Return each line of the data that follows exactly as it reads.

BEGIN Data in this exercise

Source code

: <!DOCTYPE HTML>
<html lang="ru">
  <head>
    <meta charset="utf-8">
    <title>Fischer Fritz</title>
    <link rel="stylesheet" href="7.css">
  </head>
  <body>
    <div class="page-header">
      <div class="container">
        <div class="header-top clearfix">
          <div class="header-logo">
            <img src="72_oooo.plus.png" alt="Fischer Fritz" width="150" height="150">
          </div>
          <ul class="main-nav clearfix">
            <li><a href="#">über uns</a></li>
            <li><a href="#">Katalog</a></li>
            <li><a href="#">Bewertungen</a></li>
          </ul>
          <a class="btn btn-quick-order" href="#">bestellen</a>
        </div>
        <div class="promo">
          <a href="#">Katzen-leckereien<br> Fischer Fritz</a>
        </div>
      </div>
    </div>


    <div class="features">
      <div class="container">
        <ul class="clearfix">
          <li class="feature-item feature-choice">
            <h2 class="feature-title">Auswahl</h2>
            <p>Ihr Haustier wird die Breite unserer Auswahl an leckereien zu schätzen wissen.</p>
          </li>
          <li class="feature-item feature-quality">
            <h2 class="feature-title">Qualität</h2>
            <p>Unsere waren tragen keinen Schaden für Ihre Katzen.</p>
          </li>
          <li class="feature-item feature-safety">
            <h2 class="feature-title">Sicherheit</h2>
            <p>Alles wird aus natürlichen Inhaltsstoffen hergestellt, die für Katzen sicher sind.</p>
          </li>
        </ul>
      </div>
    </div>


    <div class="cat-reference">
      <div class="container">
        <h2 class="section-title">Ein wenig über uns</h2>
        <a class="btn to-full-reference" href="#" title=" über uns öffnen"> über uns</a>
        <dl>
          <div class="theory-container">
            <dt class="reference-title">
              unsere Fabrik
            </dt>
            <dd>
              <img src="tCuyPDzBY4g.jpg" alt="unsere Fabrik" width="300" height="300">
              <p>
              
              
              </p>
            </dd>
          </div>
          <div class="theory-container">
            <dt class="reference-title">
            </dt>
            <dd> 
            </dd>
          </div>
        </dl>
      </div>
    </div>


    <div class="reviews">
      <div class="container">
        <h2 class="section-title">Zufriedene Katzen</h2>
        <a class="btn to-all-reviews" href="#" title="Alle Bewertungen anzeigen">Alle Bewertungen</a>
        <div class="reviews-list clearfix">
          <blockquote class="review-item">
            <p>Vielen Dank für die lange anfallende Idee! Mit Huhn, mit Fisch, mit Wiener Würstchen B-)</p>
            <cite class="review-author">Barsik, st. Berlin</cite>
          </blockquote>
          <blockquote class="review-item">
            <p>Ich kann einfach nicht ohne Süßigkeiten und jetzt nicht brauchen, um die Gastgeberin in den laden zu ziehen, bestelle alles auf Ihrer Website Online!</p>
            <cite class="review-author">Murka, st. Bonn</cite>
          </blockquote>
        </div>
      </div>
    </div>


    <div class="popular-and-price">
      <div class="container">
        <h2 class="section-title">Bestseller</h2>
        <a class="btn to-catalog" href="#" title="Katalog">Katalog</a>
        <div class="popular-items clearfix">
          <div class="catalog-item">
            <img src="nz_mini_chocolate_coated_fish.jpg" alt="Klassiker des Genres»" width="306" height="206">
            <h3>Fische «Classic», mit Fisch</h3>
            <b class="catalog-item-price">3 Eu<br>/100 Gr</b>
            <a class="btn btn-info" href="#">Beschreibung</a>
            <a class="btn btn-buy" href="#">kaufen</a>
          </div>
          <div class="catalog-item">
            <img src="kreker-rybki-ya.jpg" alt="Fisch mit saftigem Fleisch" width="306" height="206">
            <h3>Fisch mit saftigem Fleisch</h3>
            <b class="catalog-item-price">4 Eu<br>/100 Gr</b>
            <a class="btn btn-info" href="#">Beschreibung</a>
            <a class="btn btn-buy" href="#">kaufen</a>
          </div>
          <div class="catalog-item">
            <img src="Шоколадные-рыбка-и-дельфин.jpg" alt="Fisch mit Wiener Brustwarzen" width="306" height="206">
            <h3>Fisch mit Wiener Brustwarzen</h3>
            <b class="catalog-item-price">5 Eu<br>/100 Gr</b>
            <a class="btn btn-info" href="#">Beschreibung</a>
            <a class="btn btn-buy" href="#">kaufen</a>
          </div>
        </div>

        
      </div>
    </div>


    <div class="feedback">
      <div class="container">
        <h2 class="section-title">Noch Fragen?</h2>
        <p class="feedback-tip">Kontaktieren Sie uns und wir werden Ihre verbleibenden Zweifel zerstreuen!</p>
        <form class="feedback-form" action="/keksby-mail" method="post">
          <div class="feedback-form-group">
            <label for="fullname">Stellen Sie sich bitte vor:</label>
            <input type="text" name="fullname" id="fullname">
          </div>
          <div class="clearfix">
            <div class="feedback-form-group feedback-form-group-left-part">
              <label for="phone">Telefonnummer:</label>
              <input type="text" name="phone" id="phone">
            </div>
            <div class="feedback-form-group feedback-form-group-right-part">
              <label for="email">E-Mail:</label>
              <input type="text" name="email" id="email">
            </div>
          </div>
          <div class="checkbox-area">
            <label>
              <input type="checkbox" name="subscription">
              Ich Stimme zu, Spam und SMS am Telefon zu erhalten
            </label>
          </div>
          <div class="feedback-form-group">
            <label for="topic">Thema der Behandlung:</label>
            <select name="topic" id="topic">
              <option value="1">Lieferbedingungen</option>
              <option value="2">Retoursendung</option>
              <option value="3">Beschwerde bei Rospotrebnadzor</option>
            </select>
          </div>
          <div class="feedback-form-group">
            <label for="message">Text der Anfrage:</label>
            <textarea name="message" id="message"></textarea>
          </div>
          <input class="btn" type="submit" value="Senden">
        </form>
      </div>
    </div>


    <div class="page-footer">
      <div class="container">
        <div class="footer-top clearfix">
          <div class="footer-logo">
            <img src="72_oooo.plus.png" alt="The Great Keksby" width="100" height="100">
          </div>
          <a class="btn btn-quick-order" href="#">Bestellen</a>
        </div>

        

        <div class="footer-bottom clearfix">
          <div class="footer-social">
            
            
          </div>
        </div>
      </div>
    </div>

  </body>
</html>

END Data in this exercise

* **Solution to this problem**
Source code

: <!DOCTYPE HTML>
<html lang="ru">
  <head>
    <meta charset="utf-8">
    <title>Fischer Fritz</title>
    <link rel="stylesheet" href="7.css">
  </head>
  <body>
    <div class="page-header">
      <div class="container">
        <div class="header-top clearfix">
          <div class="header-logo">
            <img src="72_oooo.plus.png" alt="Fischer Fritz" width="150" height="150">
          </div>
          <ul class="main-nav clearfix">
            <li><a href="#">über uns</a></li>
            <li><a href="#">Katalog</a></li>
            <li><a href="#">Bewertungen</a></li>
          </ul>
          <a class="btn btn-quick-order" href="#">bestellen</a>
        </div>
        <div class="promo">
          <a href="#">Katzen-leckereien<br> Fischer Fritz</a>
        </div>
      </div>
    </div>


    <div class="features">
      <div class="container">
        <ul class="clearfix">
          <li class="feature-item feature-choice">
            <h2 class="feature-title">Auswahl</h2>
            <p>Ihr Haustier wird die Breite unserer Auswahl an leckereien zu schätzen wissen.</p>
          </li>
          <li class="feature-item feature-quality">
            <h2 class="feature-title">Qualität</h2>
            <p>Unsere waren tragen keinen Schaden für Ihre Katzen.</p>
          </li>
          <li class="feature-item feature-safety">
            <h2 class="feature-title">Sicherheit</h2>
            <p>Alles wird aus natürlichen Inhaltsstoffen hergestellt, die für Katzen sicher sind.</p>
          </li>
        </ul>
      </div>
    </div>


    <div class="cat-reference">
      <div class="container">
        <h2 class="section-title">Ein wenig über uns</h2>
        <a class="btn to-full-reference" href="#" title=" über uns öffnen"> über uns</a>
        <dl>
          <div class="theory-container">
            <dt class="reference-title">
              unsere Fabrik
            </dt>
            <dd>
              <img src="tCuyPDzBY4g.jpg" alt="unsere Fabrik" width="300" height="300">
              <p>
              
              
              </p>
            </dd>
          </div>
          <div class="theory-container">
            <dt class="reference-title">
            </dt>
            <dd> 
            </dd>
          </div>
        </dl>
      </div>
    </div>


    <div class="reviews">
      <div class="container">
        <h2 class="section-title">Zufriedene Katzen</h2>
        <a class="btn to-all-reviews" href="#" title="Alle Bewertungen anzeigen">Alle Bewertungen</a>
        <div class="reviews-list clearfix">
          <blockquote class="review-item">
            <p>Vielen Dank für die lange anfallende Idee! Mit Huhn, mit Fisch, mit Wiener Würstchen B-)</p>
            <cite class="review-author">Barsik, st. Berlin</cite>
          </blockquote>
          <blockquote class="review-item">
            <p>Ich kann einfach nicht ohne Süßigkeiten und jetzt nicht brauchen, um die Gastgeberin in den laden zu ziehen, bestelle alles auf Ihrer Website Online!</p>
            <cite class="review-author">Murka, st. Bonn</cite>
          </blockquote>
        </div>
      </div>
    </div>


    <div class="popular-and-price">
      <div class="container">
        <h2 class="section-title">Bestseller</h2>
        <a class="btn to-catalog" href="#" title="Katalog">Katalog</a>
        <div class="popular-items clearfix">
          <div class="catalog-item">
            <img src="nz_mini_chocolate_coated_fish.jpg" alt="Klassiker des Genres»" width="306" height="206">
            <h3>Fische «Classic», mit Fisch</h3>
            <b class="catalog-item-price">3 Eu<br>/100 Gr</b>
            <a class="btn btn-info" href="#">Beschreibung</a>
            <a class="btn btn-buy" href="#">kaufen</a>
          </div>
          <div class="catalog-item">
            <img src="kreker-rybki-ya.jpg" alt="Fisch mit saftigem Fleisch" width="306" height="206">
            <h3>Fisch mit saftigem Fleisch</h3>
            <b class="catalog-item-price">4 Eu<br>/100 Gr</b>
            <a class="btn btn-info" href="#">Beschreibung</a>
            <a class="btn btn-buy" href="#">kaufen</a>
          </div>
          <div class="catalog-item">
            <img src="Шоколадные-рыбка-и-дельфин.jpg" alt="Fisch mit Wiener Brustwarzen" width="306" height="206">
            <h3>Fisch mit Wiener Brustwarzen</h3>
            <b class="catalog-item-price">5 Eu<br>/100 Gr</b>
            <a class="btn btn-info" href="#">Beschreibung</a>
            <a class="btn btn-buy" href="#">kaufen</a>
          </div>
        </div>

        
      </div>
    </div>


    <div class="feedback">
      <div class="container">
        <h2 class="section-title">Noch Fragen?</h2>
        <p class="feedback-tip">Kontaktieren Sie uns und wir werden Ihre verbleibenden Zweifel zerstreuen!</p>
        <form class="feedback-form" action="/keksby-mail" method="post">
          <div class="feedback-form-group">
            <label for="fullname">Stellen Sie sich bitte vor:</label>
            <input type="text" name="fullname" id="fullname">
          </div>
          <div class="clearfix">
            <div class="feedback-form-group feedback-form-group-left-part">
              <label for="phone">Telefonnummer:</label>
              <input type="text" name="phone" id="phone">
            </div>
            <div class="feedback-form-group feedback-form-group-right-part">
              <label for="email">E-Mail:</label>
              <input type="text" name="email" id="email">
            </div>
          </div>
          <div class="checkbox-area">
            <label>
              <input type="checkbox" name="subscription">
              Ich Stimme zu, Spam und SMS am Telefon zu erhalten
            </label>
          </div>
          <div class="feedback-form-group">
            <label for="topic">Thema der Behandlung:</label>
            <select name="topic" id="topic">
              <option value="1">Lieferbedingungen</option>
              <option value="2">Retoursendung</option>
              <option value="3">Beschwerde bei Rospotrebnadzor</option>
            </select>
          </div>
          <div class="feedback-form-group">
            <label for="message">Text der Anfrage:</label>
            <textarea name="message" id="message"></textarea>
          </div>
          <input class="btn" type="submit" value="Senden">
        </form>
      </div>
    </div>


    <div class="page-footer">
      <div class="container">
        <div class="footer-top clearfix">
          <div class="footer-logo">
            <img src="72_oooo.plus.png" alt="The Great Keksby" width="100" height="100">
          </div>
          <a class="btn btn-quick-order" href="#">Bestellen</a>
        </div>

        

        <div class="footer-bottom clearfix">
          <div class="footer-social">
            
            
          </div>
        </div>
      </div>
    </div>

  </body>
</html>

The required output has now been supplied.